▶ **Exercise instructions**
From the data underneath, reproduce exactly the stretch that begins at the line with "- **UI Components**: Radix UI, ShadCN UI" and ends after the line with "3. Install Python".

▶ **Given entries**
+ + + + +

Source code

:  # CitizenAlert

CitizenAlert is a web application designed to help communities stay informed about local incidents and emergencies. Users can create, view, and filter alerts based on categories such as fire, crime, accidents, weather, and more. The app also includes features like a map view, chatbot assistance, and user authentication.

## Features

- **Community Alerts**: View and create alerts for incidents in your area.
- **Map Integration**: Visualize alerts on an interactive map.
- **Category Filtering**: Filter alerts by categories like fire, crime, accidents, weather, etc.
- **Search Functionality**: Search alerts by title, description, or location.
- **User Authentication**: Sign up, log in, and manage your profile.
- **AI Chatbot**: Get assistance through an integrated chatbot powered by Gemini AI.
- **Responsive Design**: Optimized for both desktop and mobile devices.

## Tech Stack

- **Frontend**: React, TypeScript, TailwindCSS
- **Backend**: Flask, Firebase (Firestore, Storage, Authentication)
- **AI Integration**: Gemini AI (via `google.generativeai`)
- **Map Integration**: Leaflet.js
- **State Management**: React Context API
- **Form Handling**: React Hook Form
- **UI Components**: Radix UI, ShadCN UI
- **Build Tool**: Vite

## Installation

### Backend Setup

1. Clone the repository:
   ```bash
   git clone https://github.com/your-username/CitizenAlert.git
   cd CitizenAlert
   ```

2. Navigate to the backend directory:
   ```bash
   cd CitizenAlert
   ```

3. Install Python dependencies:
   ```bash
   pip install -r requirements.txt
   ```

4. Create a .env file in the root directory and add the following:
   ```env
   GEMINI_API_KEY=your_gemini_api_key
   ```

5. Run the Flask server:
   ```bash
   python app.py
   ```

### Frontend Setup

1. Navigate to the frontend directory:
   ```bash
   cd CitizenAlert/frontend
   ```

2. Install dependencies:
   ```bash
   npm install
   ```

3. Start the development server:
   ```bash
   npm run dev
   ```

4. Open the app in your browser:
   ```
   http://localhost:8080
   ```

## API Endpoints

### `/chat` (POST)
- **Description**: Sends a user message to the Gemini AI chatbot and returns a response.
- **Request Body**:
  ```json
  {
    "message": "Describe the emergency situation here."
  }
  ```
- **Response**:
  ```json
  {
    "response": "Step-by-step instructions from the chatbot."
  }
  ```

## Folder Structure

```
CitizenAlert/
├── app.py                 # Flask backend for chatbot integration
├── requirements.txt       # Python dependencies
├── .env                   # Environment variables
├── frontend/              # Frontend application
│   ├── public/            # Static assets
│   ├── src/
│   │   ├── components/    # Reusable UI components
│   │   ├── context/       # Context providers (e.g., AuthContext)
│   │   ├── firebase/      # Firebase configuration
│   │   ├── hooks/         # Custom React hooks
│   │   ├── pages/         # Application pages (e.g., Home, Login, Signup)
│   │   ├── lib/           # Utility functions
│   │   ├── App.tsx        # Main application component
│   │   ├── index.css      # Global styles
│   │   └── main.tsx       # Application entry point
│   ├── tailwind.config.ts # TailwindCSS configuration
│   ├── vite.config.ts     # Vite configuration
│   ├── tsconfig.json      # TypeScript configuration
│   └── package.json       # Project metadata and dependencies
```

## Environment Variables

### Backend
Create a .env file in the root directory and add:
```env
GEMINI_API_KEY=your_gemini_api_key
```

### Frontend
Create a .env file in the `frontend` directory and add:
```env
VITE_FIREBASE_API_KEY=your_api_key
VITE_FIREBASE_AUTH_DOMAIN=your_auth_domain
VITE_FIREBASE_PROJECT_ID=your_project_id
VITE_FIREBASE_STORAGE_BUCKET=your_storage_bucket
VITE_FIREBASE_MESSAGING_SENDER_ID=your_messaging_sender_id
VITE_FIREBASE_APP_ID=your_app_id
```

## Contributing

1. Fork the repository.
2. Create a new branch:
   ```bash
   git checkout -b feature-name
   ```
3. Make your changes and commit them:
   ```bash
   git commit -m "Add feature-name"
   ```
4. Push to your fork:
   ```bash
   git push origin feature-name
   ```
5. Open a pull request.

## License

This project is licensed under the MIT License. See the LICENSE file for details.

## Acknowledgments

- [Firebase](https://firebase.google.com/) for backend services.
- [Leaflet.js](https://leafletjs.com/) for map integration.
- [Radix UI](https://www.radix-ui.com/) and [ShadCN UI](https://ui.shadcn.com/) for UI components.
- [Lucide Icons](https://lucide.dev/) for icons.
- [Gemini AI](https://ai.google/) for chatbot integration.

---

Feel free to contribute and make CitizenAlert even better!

+ + + + +

▶ **Output for this exercise**
- **UI Components**: Radix UI, ShadCN UI
- **Build Tool**: Vite

## Installation

### Backend Setup

1. Clone the repository:
   ```bash
   git clone https://github.com/your-username/CitizenAlert.git
   cd CitizenAlert
   ```

2. Navigate to the backend directory:
   ```bash
   cd CitizenAlert
   ```

3. Install Python dependencies:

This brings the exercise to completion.